**Task description**
The answer must consist of every line from the entries below that contains the word "Park".

Provided records: Begin

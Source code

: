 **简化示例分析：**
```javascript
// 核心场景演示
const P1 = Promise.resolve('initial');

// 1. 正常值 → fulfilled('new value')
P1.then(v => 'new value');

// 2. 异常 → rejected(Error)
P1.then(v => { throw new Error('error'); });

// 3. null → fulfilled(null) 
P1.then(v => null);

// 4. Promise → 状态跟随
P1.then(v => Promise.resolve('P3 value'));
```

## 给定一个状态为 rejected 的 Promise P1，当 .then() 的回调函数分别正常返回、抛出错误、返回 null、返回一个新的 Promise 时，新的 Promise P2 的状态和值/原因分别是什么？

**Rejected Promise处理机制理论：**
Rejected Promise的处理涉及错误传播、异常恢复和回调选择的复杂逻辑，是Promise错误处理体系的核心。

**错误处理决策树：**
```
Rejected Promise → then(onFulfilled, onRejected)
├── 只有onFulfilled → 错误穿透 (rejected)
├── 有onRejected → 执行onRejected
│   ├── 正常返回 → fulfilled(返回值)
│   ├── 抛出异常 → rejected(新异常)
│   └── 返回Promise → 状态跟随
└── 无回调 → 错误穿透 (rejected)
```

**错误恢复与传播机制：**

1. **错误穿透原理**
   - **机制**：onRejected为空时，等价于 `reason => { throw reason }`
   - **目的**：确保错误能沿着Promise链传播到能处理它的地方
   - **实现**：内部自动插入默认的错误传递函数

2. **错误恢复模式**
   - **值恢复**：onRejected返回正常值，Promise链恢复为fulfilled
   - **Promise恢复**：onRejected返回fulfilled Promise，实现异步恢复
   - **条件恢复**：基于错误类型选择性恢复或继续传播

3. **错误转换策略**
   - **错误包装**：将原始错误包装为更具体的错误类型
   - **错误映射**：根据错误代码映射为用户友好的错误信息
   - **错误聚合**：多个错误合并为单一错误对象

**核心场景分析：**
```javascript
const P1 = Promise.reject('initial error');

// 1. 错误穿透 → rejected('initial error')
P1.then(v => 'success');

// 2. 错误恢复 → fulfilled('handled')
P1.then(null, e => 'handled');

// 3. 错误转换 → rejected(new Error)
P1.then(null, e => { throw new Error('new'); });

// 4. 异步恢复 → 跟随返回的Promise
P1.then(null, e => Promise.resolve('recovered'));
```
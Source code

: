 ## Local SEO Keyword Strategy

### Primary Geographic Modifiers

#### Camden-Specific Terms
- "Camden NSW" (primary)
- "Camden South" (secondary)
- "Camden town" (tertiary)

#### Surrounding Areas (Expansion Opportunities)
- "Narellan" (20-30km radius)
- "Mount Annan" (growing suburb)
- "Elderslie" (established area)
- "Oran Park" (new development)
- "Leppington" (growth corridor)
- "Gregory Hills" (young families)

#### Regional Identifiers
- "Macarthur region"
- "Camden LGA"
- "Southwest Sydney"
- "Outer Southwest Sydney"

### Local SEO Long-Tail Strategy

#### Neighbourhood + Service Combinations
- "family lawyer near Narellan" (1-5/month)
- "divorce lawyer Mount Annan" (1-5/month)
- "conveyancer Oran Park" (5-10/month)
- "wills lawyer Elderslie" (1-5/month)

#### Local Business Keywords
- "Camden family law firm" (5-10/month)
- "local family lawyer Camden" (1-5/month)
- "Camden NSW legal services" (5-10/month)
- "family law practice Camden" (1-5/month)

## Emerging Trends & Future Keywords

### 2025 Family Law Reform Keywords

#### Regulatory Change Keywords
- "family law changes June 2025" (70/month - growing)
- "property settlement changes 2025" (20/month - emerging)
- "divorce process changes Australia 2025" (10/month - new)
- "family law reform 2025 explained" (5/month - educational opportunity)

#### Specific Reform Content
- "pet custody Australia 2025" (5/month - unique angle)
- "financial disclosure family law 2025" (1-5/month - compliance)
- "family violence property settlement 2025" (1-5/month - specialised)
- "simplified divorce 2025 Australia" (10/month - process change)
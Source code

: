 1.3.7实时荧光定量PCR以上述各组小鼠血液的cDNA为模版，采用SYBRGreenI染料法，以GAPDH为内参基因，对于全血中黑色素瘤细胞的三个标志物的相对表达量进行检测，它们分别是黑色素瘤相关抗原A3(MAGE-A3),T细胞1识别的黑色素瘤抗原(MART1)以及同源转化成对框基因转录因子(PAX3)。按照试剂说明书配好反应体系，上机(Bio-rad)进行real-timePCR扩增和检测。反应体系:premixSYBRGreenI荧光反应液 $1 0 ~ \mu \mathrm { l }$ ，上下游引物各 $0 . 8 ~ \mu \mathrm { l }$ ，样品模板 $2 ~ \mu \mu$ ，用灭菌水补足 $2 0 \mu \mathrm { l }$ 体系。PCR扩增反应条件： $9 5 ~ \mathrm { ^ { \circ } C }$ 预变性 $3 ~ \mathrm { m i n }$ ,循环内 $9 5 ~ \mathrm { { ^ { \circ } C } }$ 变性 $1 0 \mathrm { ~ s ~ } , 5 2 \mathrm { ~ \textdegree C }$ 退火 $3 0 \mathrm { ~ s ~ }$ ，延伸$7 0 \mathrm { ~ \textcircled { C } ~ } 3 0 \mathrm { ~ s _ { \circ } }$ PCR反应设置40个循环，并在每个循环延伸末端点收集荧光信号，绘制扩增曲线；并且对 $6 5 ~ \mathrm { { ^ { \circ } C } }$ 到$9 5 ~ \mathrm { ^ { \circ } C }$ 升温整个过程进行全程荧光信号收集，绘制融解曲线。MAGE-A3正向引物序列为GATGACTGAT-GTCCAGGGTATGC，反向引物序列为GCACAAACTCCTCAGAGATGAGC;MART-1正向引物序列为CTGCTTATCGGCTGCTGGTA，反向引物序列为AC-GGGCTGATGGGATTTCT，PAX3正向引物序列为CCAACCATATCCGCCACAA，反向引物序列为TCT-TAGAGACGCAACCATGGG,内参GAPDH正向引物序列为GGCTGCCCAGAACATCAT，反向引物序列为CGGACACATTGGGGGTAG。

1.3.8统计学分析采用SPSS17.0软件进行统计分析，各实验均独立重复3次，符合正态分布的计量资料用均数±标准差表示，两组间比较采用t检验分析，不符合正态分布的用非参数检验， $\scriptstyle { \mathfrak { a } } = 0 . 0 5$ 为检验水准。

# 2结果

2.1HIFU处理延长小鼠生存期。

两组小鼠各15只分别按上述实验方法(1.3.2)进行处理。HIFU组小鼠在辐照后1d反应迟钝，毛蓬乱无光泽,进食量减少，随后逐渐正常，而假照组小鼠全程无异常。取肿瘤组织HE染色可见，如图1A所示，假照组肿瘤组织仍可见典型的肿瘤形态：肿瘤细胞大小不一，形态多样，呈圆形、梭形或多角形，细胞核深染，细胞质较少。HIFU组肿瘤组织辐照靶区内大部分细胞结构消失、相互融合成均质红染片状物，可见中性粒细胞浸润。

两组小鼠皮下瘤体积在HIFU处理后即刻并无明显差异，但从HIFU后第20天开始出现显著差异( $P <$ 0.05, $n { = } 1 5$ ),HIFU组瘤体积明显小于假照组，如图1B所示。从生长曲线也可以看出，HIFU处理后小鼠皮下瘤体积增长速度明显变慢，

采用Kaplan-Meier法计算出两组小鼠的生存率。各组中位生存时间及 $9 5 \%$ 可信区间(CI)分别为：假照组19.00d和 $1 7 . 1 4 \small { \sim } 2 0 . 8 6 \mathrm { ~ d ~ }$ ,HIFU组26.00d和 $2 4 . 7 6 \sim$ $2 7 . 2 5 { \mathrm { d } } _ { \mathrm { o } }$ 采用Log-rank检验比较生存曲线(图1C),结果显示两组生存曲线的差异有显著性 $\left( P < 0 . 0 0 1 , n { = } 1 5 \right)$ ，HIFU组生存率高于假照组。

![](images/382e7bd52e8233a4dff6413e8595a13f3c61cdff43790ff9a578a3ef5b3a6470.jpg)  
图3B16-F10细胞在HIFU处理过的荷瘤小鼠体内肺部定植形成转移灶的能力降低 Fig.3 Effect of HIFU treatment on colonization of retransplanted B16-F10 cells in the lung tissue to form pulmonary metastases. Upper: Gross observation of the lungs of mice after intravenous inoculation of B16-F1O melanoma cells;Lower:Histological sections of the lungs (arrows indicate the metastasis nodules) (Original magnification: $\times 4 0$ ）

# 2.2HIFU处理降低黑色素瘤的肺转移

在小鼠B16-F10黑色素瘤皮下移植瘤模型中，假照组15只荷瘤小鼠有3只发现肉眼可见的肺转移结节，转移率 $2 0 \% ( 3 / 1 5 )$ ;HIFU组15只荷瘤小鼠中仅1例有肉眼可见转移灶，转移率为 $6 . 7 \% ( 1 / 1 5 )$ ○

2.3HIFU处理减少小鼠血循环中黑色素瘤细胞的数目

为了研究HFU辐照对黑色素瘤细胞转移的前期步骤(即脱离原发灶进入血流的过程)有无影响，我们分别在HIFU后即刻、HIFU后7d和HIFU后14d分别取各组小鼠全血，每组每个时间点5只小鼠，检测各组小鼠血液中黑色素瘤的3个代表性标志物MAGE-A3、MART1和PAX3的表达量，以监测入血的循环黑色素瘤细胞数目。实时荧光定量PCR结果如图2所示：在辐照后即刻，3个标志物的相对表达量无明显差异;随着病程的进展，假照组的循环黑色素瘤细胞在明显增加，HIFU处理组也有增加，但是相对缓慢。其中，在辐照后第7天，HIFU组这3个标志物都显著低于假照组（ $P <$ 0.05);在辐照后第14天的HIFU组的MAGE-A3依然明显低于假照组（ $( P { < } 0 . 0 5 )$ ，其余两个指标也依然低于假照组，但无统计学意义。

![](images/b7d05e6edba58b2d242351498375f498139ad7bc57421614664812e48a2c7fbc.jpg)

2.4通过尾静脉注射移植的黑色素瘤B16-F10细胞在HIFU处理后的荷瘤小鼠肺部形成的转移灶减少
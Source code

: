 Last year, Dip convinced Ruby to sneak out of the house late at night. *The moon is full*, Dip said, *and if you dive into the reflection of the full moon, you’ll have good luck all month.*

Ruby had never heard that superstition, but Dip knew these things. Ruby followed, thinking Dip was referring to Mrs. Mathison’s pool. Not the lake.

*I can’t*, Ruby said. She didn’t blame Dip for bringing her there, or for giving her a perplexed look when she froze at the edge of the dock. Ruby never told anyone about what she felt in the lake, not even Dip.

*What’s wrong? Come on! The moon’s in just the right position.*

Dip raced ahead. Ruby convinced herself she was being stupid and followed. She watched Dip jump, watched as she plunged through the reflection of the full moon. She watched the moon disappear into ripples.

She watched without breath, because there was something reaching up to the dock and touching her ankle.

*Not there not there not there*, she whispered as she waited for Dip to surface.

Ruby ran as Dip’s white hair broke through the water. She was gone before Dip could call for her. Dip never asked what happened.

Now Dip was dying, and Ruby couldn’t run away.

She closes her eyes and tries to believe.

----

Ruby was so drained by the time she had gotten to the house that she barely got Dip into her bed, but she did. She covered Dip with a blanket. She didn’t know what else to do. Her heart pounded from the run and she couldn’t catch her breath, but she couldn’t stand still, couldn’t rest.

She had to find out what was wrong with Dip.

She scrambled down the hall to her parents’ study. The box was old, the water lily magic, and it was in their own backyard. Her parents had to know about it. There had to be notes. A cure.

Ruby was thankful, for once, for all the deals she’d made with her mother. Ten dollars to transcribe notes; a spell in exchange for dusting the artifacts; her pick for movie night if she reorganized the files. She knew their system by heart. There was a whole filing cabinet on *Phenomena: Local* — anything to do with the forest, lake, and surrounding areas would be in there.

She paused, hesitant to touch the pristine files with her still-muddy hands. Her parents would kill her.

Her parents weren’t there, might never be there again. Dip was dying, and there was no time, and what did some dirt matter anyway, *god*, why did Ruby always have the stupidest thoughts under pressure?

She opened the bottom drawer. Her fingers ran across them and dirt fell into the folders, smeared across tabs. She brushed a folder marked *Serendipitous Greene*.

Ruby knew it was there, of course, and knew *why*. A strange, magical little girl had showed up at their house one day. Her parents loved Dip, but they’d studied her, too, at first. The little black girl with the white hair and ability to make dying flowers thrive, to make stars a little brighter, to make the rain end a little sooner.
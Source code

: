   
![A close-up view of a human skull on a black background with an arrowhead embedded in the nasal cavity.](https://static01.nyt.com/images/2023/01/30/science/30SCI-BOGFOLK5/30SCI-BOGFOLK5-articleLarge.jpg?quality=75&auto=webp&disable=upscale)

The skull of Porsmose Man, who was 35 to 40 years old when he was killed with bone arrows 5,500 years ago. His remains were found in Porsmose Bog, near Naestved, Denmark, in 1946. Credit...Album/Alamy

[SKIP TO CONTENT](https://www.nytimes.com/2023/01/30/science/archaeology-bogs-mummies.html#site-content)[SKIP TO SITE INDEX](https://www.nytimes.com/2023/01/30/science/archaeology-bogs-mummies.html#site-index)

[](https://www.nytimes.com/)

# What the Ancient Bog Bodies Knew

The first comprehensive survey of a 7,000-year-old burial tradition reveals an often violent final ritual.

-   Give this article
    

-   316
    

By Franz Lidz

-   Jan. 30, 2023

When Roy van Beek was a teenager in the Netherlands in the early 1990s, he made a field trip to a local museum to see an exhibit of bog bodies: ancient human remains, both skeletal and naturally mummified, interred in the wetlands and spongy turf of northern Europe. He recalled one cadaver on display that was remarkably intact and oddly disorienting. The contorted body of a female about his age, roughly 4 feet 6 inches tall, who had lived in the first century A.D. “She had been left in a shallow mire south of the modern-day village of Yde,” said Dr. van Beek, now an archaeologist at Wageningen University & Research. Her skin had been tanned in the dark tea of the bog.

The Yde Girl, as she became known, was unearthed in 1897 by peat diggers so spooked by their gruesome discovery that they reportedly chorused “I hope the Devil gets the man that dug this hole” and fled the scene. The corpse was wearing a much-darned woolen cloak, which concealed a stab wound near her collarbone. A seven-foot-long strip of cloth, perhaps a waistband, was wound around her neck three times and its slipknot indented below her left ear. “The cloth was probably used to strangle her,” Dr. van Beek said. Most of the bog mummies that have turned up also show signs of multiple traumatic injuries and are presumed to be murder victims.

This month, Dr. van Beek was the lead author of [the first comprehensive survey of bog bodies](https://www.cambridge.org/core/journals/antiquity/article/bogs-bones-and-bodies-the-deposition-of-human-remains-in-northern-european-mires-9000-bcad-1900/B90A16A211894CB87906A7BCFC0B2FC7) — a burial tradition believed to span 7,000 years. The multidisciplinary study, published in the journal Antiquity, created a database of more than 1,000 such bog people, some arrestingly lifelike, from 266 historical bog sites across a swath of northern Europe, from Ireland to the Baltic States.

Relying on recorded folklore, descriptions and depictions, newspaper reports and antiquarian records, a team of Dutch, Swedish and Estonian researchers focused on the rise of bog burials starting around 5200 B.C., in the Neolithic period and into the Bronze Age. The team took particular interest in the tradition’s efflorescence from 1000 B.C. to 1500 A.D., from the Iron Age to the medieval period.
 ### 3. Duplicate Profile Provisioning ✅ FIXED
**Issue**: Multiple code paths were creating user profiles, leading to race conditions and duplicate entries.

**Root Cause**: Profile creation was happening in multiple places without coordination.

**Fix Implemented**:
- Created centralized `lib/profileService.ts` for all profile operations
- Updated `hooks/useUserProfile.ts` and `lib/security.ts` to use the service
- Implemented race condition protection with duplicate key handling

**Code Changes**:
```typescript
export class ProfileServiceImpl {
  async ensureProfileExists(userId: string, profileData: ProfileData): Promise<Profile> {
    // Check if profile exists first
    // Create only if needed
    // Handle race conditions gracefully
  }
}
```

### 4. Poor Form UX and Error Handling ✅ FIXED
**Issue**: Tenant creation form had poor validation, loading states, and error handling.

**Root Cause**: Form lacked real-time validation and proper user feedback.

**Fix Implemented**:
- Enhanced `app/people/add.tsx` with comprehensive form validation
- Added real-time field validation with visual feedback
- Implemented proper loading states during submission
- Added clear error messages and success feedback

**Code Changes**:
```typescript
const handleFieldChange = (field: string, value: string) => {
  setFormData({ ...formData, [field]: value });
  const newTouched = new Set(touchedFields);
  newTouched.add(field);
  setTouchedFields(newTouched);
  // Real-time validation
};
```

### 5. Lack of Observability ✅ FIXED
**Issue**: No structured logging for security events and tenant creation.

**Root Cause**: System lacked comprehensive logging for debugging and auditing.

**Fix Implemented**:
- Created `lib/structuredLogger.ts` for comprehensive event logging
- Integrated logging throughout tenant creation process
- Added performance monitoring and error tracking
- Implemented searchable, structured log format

Provided records: End

**Solution below**
- "Oran Park" (new development)
- "conveyancer Oran Park" (5-10/month)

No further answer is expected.